TASK TO CARRY OUT >>
Retype each record exactly.

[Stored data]

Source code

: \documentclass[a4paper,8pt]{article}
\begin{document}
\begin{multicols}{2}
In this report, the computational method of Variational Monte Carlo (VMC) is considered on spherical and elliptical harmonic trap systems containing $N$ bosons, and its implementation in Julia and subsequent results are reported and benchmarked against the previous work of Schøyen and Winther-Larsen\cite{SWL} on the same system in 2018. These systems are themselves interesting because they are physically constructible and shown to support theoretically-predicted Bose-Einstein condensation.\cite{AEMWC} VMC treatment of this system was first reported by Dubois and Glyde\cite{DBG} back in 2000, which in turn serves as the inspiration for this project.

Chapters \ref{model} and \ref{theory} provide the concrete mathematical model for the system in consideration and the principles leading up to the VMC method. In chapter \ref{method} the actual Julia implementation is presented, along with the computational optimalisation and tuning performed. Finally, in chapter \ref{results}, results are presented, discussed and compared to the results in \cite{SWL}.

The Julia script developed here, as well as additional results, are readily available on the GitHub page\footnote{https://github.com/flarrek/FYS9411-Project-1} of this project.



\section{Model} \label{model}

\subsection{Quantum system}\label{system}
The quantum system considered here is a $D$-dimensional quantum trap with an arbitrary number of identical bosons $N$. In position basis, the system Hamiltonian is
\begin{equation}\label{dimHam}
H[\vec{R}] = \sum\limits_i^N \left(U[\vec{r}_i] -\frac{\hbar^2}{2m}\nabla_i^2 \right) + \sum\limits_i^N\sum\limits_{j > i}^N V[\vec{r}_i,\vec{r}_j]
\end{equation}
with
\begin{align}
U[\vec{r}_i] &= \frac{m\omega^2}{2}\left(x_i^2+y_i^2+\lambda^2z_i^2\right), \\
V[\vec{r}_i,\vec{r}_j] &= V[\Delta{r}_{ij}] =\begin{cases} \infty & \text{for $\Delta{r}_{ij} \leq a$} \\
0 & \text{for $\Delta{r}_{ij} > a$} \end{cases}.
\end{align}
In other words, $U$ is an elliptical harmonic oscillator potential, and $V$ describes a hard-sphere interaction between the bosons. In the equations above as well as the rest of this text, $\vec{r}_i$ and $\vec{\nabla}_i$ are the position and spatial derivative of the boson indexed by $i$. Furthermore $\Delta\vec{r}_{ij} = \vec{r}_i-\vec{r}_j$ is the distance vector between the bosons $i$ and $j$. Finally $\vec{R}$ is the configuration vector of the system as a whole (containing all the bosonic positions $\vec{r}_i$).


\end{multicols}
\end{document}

OUTPUT OF THE TASK >>
Source code

: \documentclass[a4paper,8pt]{article}
\begin{document}
\begin{multicols}{2}
In this report, the computational method of Variational Monte Carlo (VMC) is considered on spherical and elliptical harmonic trap systems containing $N$ bosons, and its implementation in Julia and subsequent results are reported and benchmarked against the previous work of Schøyen and Winther-Larsen\cite{SWL} on the same system in 2018. These systems are themselves interesting because they are physically constructible and shown to support theoretically-predicted Bose-Einstein condensation.\cite{AEMWC} VMC treatment of this system was first reported by Dubois and Glyde\cite{DBG} back in 2000, which in turn serves as the inspiration for this project.

Chapters \ref{model} and \ref{theory} provide the concrete mathematical model for the system in consideration and the principles leading up to the VMC method. In chapter \ref{method} the actual Julia implementation is presented, along with the computational optimalisation and tuning performed. Finally, in chapter \ref{results}, results are presented, discussed and compared to the results in \cite{SWL}.

The Julia script developed here, as well as additional results, are readily available on the GitHub page\footnote{https://github.com/flarrek/FYS9411-Project-1} of this project.



\section{Model} \label{model}

\subsection{Quantum system}\label{system}
The quantum system considered here is a $D$-dimensional quantum trap with an arbitrary number of identical bosons $N$. In position basis, the system Hamiltonian is
\begin{equation}\label{dimHam}
H[\vec{R}] = \sum\limits_i^N \left(U[\vec{r}_i] -\frac{\hbar^2}{2m}\nabla_i^2 \right) + \sum\limits_i^N\sum\limits_{j > i}^N V[\vec{r}_i,\vec{r}_j]
\end{equation}
with
\begin{align}
U[\vec{r}_i] &= \frac{m\omega^2}{2}\left(x_i^2+y_i^2+\lambda^2z_i^2\right), \\
V[\vec{r}_i,\vec{r}_j] &= V[\Delta{r}_{ij}] =\begin{cases} \infty & \text{for $\Delta{r}_{ij} \leq a$} \\
0 & \text{for $\Delta{r}_{ij} > a$} \end{cases}.
\end{align}
In other words, $U$ is an elliptical harmonic oscillator potential, and $V$ describes a hard-sphere interaction between the bosons. In the equations above as well as the rest of this text, $\vec{r}_i$ and $\vec{\nabla}_i$ are the position and spatial derivative of the boson indexed by $i$. Furthermore $\Delta\vec{r}_{ij} = \vec{r}_i-\vec{r}_j$ is the distance vector between the bosons $i$ and $j$. Finally $\vec{R}$ is the configuration vector of the system as a whole (containing all the bosonic positions $\vec{r}_i$).


\end{multicols}
\end{document}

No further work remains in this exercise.